Braudel, Fernand. 1984. Civilization and Capitalism, 15th-18th Century, Vol. III: The Perspective of the World. Berkeley: University of California Press.
Foucault, Michel. 1978. The History of Sexuality, Volume I: An Introduction. New York: Pantheon Books.
Foucault, Michel. 2007. Security, Territory, Population: Lectures at the Collège de France, 1977-1978. New York: Palgrave Macmillan.
Luhmann, Niklas. 1995. Social Systems. Stanford: Stanford University Press. Luhmann, Niklas. 2012.
Theory of Society, Volume 1. Stanford: Stanford University Press. Polanyi, Karl. 2001.
The Great Transformation: The Political and Economic Origins of Our Time. Boston: Beacon Press. (Ed. orig. 1944).
Wallerstein, Immanuel. 1974. The Modern World-System I: Capitalist Agriculture and the Origins of the European World-Economy in the Sixteenth Century. New York: Academic Press. Wallerstein, Immanuel. 2004.
World-Systems Analysis: An Introduction.

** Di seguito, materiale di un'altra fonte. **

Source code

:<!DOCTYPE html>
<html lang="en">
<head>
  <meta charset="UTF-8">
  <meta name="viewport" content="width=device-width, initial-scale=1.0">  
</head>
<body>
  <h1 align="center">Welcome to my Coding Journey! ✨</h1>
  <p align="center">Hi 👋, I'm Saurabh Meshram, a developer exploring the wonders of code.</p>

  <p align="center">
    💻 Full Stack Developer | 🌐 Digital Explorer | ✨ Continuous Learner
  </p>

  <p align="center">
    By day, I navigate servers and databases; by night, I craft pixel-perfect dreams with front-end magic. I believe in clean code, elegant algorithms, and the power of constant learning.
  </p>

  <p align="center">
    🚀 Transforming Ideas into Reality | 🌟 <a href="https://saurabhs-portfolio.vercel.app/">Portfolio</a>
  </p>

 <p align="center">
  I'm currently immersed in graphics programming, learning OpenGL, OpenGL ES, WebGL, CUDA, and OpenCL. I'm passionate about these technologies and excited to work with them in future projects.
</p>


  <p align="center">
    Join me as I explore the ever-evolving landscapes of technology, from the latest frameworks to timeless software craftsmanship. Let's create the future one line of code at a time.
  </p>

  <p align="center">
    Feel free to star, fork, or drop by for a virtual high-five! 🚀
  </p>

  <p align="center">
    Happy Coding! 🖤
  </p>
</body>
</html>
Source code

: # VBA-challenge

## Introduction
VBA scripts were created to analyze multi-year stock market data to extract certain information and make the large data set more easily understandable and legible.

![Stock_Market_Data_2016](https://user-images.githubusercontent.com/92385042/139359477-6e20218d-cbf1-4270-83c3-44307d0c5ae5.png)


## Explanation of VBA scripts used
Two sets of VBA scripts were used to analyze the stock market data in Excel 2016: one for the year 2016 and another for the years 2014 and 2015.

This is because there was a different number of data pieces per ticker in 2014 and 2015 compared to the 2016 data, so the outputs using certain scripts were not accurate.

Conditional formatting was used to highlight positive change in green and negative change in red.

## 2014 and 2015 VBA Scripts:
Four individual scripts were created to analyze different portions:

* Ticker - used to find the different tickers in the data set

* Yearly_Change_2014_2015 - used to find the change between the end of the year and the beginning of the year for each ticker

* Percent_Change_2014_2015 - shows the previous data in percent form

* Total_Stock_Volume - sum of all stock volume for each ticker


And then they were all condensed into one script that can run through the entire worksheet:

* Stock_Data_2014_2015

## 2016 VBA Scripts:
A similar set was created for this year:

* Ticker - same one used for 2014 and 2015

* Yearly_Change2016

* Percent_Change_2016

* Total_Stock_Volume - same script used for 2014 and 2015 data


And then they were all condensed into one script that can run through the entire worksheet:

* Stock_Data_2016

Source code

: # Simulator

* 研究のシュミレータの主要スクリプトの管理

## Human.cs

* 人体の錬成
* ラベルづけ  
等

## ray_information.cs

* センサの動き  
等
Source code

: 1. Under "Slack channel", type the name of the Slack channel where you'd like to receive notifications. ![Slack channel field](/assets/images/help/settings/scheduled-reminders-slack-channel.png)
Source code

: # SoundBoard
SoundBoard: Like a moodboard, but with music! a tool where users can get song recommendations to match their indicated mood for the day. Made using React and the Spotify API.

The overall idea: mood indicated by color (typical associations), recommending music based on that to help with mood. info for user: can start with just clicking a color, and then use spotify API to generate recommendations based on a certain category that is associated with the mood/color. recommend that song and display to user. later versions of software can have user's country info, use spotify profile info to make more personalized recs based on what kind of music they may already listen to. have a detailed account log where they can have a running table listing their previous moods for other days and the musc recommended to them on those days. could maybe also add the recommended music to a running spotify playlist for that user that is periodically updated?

Durham: Duke University Press. Arrighi, Giovanni. 1994. The Long Twentieth Century: Money, Power, and the Origins of Our Times. London: Verso.

Arthur 9 gennaio 2026
Non condivido quello che dice l'articolo.
Molto semplicemente i Rothschild e altri soggetti hanno fatto quello che hanno fatto e hanno creato la rete operativa perché i sovrani (britannici), con la loro rete di potere giuridica, amministrativa e militare, glielo hanno consentito.
Tutto qui.
Sarebbe opportuno porsi qualche domanda e chiedersi almeno un paio di cose.
Primo.
Perché Il vertice della piramide britannica ha consentito tutto quello che è accaduto?
Secondo.
I vertici della piramide britannica hanno intenzione, in futuro, di lasciare tutto come sta?
* * *
Personalmente, credo che la realtà sia diversa da quanto appare.
Le apparenze non sono la realtà e celano sempre la verità.
Rotschilds, famiglie varie, organizzazioni segrete, lobbies, sodalizi, partiti, etc. costituiscono una rete operativa usata dal vertice della piramide.
Sono i quadri intermedi.
Pensare che siano loro a comandare è, secondo il mio modesto parere, una illusione.
È stato fatto credere che sia così.
Soprattutto, "gli" è stato fatto credere, concedendogli spazio e ampia operatività.
Sono inoltre convinto che a tempo debito accadrà qualcosa di non previsto che sconquasserà tutto.
Assisteremo alla sostituzione dei quadri intermedi.
Lo si può intuire benissimo perché questi quadri ne stanno combinando di tutti i colori e di certo la decisione di destabilizzare non l'hanno presa autonomamente ma gli è stata comunicata, cioè obbediscono a ordini ben precisi.
Chi detiene il potere non destabilizza mai la parte di mondo che controlla.
La destabilizzazione è sempre funzionale ad un rovesciamento di potere o di una parte del potere oppure ad un cambio di paradigma.
Ma non sono i vertici della piramide i destinatari di questa ridefinizione di potere. Ai primi tentativi di destabilizzazione interverrebbero immediatamente, specie se dispongono del controllo militare.
I destinatari, quindi, sono soggetti esterni o interni.
In questo caso è abbastanza chiaro: sono i quadri intermedi.